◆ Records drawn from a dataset
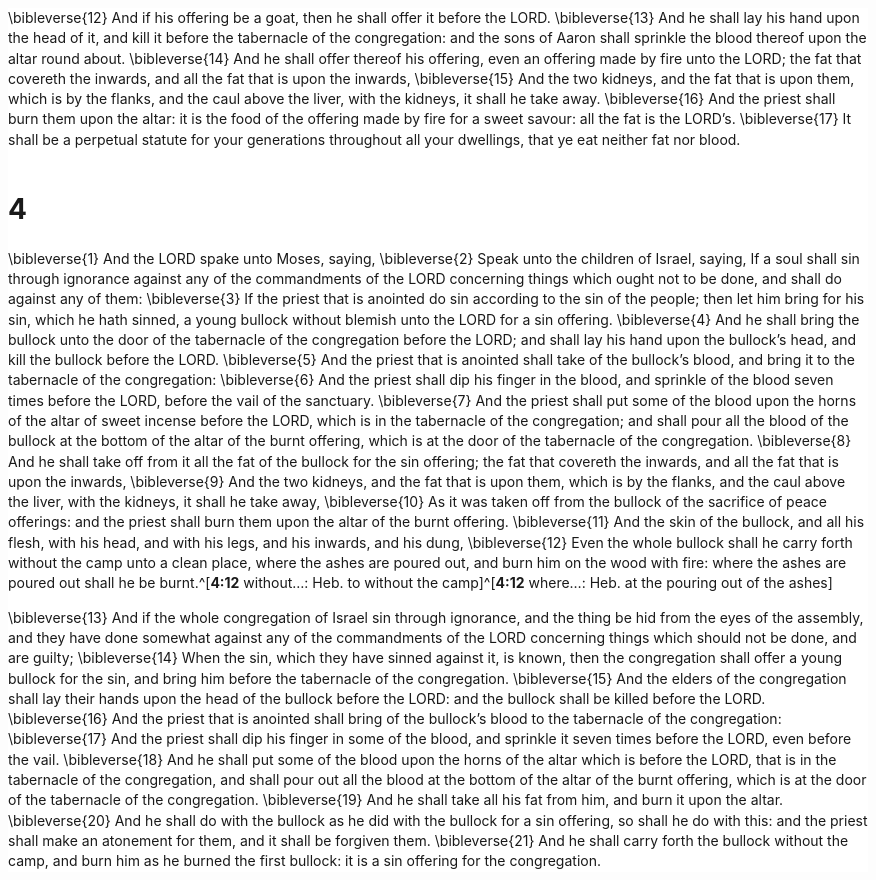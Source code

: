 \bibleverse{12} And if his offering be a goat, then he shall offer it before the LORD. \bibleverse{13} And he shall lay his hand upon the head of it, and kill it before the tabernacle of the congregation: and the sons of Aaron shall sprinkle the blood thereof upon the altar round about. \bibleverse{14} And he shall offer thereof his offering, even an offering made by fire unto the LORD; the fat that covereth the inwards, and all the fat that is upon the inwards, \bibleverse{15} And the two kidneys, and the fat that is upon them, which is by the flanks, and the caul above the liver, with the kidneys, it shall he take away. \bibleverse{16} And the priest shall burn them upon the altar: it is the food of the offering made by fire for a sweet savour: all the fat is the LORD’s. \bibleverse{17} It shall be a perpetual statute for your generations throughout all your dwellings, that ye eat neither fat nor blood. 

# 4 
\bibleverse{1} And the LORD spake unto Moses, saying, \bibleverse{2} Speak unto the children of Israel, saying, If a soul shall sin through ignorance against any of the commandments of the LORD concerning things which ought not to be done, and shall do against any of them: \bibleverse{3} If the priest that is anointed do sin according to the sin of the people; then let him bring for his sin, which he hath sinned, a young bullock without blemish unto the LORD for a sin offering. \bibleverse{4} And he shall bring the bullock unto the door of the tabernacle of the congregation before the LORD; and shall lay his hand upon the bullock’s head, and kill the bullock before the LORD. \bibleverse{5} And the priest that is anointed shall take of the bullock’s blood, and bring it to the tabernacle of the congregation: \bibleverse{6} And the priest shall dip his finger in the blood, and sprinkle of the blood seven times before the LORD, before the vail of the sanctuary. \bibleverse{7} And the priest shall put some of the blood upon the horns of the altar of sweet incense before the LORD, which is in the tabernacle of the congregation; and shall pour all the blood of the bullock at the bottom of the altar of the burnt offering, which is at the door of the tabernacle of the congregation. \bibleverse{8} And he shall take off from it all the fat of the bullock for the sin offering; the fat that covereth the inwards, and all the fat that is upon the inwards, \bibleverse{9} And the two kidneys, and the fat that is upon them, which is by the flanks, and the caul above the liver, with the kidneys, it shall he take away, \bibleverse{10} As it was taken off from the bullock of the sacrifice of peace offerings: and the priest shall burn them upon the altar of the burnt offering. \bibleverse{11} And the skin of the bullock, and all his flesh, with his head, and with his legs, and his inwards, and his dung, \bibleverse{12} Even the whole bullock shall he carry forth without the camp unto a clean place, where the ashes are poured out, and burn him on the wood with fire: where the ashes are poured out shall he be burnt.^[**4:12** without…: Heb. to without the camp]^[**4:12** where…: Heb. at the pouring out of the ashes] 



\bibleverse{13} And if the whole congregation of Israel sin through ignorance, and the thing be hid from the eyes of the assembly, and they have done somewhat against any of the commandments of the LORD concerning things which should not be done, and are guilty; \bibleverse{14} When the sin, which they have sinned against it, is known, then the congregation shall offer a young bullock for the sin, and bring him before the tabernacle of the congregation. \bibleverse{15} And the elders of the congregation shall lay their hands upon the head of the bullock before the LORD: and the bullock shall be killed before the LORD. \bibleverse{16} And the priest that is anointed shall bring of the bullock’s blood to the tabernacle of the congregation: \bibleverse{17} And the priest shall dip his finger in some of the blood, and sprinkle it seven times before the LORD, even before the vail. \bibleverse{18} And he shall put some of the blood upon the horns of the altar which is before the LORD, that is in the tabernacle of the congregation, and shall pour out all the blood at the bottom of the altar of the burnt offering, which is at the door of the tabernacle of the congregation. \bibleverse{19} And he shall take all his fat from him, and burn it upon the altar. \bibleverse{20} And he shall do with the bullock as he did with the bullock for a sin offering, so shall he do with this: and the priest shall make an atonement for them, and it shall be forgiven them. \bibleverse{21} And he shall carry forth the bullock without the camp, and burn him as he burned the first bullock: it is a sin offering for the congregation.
--
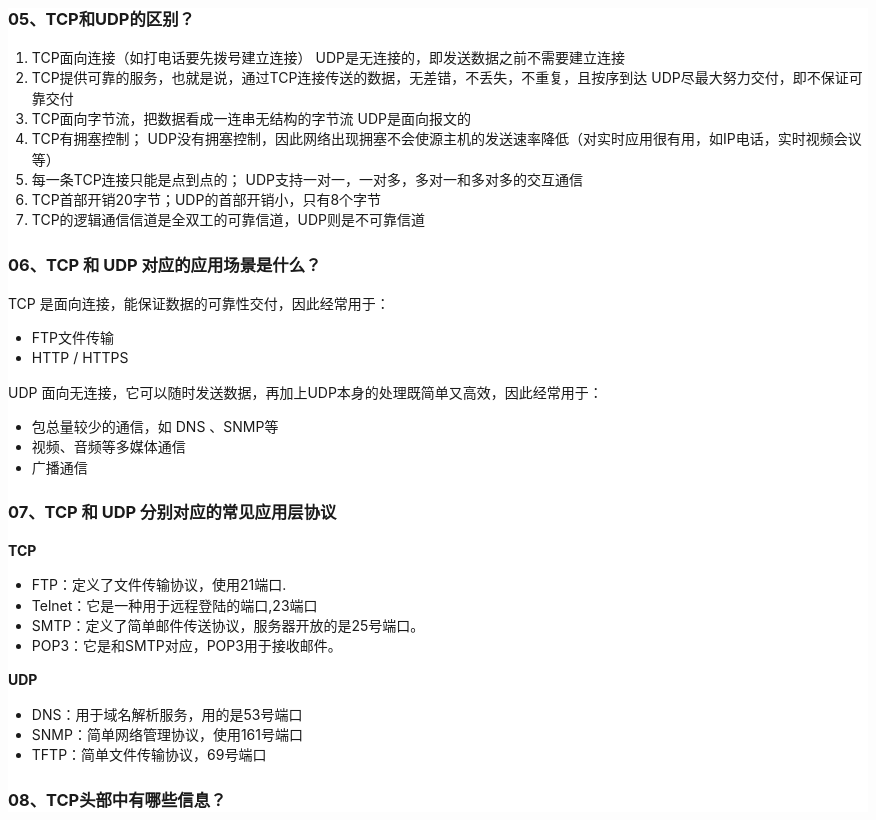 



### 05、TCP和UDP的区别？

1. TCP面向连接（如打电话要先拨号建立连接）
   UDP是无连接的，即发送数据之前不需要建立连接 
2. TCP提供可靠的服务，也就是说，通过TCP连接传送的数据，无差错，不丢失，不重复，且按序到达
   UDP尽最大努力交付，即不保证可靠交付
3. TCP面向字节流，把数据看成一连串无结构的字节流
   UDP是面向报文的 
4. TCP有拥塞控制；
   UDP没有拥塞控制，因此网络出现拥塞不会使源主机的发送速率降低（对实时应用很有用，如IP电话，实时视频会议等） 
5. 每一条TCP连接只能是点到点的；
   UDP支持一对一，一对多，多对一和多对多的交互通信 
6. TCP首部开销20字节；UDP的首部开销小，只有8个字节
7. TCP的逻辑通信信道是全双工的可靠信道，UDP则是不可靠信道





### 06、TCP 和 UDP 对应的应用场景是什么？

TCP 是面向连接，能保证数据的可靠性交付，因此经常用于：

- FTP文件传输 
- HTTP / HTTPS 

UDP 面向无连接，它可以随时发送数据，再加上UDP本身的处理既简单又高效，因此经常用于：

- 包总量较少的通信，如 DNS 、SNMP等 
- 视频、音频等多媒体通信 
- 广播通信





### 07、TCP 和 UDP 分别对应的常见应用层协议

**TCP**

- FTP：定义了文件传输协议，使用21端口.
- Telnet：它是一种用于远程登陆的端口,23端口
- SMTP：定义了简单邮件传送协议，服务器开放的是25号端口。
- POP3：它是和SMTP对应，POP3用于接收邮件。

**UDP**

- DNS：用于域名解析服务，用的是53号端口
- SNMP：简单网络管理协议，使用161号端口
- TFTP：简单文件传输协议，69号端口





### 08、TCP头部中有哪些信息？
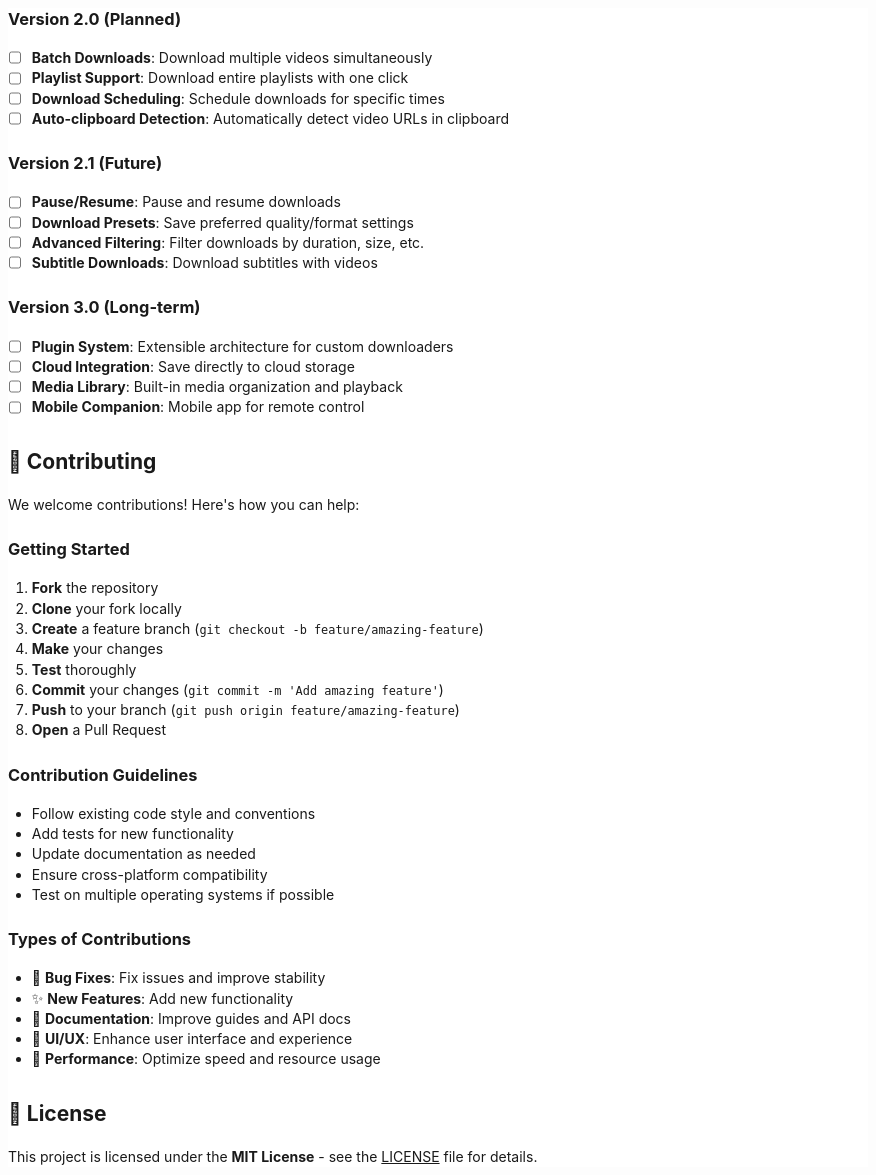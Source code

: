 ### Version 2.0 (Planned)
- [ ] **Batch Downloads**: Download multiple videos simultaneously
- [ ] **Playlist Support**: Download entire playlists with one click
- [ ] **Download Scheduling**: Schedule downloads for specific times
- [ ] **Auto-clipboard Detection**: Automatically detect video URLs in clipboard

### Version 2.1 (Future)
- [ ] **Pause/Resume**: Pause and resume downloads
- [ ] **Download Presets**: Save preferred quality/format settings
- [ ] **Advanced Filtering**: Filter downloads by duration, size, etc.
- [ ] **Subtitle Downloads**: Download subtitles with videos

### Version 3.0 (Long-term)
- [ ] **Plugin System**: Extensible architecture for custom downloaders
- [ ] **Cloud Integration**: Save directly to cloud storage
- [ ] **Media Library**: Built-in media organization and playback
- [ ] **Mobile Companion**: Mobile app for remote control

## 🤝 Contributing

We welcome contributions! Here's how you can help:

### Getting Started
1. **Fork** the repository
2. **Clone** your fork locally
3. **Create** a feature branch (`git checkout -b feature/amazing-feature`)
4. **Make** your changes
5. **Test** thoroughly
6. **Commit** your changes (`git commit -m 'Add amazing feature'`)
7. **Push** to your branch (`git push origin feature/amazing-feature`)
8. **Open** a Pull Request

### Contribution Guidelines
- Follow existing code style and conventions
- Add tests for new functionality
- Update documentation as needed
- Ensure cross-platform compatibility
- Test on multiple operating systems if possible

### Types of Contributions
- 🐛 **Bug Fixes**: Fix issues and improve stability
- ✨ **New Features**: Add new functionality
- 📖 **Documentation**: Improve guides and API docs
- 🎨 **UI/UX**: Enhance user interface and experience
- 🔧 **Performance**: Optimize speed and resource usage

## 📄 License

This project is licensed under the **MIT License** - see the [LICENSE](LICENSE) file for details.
...
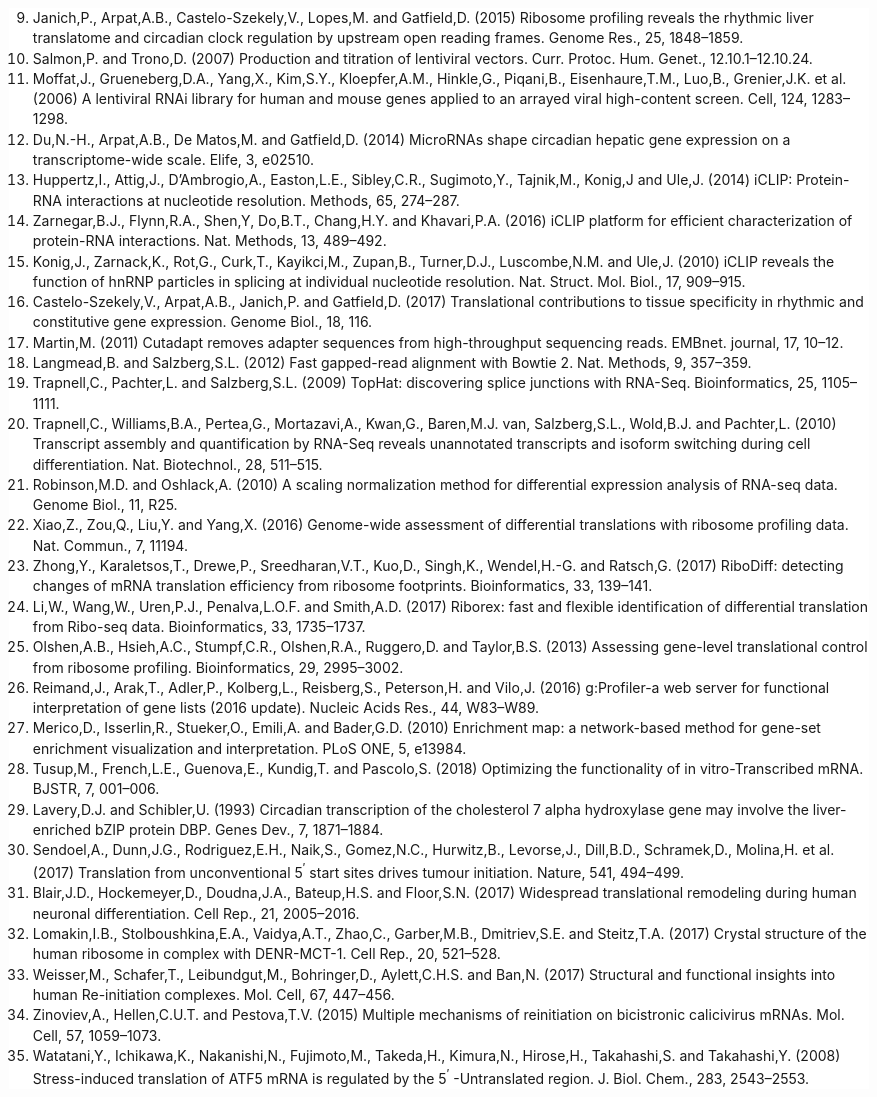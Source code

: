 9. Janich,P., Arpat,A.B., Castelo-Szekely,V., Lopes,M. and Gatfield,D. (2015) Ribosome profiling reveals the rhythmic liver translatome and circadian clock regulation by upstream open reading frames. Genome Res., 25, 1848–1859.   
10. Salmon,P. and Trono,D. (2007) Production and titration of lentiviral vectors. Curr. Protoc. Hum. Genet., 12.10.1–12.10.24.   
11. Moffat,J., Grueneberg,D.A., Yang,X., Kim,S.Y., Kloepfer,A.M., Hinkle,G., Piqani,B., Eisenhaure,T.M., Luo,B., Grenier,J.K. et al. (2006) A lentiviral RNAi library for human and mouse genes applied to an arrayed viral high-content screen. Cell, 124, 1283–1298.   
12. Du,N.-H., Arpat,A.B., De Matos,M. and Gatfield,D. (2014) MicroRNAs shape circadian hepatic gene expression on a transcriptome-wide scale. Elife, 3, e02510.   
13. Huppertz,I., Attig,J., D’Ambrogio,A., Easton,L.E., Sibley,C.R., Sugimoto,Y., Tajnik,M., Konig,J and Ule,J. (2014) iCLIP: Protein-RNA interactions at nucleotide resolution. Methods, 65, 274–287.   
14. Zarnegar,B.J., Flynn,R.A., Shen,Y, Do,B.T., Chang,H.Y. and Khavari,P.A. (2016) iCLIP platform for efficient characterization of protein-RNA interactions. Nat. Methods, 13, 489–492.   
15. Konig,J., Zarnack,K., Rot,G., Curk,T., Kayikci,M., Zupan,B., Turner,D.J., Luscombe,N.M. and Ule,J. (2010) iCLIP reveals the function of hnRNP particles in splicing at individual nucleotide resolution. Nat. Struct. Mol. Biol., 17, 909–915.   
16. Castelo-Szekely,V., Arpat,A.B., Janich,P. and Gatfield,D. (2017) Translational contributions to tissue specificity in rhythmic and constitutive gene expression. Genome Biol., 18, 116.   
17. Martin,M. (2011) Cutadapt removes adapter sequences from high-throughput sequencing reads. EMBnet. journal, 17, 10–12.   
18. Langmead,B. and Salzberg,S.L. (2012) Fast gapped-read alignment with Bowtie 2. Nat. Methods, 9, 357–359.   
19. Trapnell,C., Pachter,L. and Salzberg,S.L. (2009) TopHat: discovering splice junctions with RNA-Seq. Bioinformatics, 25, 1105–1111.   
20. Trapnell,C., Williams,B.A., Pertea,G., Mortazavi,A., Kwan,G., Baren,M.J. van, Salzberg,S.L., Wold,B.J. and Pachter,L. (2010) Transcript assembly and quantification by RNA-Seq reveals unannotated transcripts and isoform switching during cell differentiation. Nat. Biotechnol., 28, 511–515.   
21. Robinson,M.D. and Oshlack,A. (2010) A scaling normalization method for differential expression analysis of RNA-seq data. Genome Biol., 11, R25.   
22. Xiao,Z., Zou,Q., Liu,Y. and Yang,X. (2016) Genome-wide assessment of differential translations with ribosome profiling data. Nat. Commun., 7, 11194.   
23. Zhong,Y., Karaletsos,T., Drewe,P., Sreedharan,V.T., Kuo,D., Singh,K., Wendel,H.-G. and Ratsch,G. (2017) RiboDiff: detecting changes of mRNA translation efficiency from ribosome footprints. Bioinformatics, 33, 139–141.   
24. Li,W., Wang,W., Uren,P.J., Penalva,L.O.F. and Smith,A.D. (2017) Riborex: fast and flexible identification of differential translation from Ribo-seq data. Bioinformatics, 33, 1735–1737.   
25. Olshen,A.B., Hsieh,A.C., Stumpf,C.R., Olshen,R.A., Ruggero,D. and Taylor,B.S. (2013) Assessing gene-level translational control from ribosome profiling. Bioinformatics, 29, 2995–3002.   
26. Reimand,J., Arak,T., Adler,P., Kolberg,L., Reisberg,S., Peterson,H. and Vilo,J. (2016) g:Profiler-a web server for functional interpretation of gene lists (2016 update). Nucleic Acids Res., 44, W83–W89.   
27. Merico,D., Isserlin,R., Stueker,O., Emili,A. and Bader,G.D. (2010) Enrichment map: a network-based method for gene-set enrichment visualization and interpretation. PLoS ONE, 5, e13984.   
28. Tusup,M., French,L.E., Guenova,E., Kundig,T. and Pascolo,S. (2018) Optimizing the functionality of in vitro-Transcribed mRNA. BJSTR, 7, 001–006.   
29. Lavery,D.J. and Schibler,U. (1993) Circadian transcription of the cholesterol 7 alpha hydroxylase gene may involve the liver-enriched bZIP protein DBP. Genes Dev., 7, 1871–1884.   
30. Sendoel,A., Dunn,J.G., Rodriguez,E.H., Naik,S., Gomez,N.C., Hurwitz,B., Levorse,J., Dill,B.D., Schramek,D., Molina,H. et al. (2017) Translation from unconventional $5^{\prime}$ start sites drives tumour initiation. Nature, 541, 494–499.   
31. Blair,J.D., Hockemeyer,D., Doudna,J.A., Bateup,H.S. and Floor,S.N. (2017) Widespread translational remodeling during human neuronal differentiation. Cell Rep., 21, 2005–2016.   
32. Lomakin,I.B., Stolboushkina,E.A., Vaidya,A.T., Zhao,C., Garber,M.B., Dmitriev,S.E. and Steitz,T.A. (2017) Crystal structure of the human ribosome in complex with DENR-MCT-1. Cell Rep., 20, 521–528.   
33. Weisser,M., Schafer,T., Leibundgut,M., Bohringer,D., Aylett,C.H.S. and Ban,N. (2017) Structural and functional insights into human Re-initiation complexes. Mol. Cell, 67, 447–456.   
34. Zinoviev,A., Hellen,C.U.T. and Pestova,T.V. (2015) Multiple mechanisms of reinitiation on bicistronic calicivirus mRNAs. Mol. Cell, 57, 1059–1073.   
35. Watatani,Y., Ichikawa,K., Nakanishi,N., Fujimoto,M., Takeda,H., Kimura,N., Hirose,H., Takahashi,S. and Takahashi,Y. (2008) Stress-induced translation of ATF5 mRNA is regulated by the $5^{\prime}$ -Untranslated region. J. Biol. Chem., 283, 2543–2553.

◆ WHAT THE EXERCISE ASKS
Going through the records above, count the lines that hold the string "videos" and give only the total.

◆ EXERCISE OUTPUT
2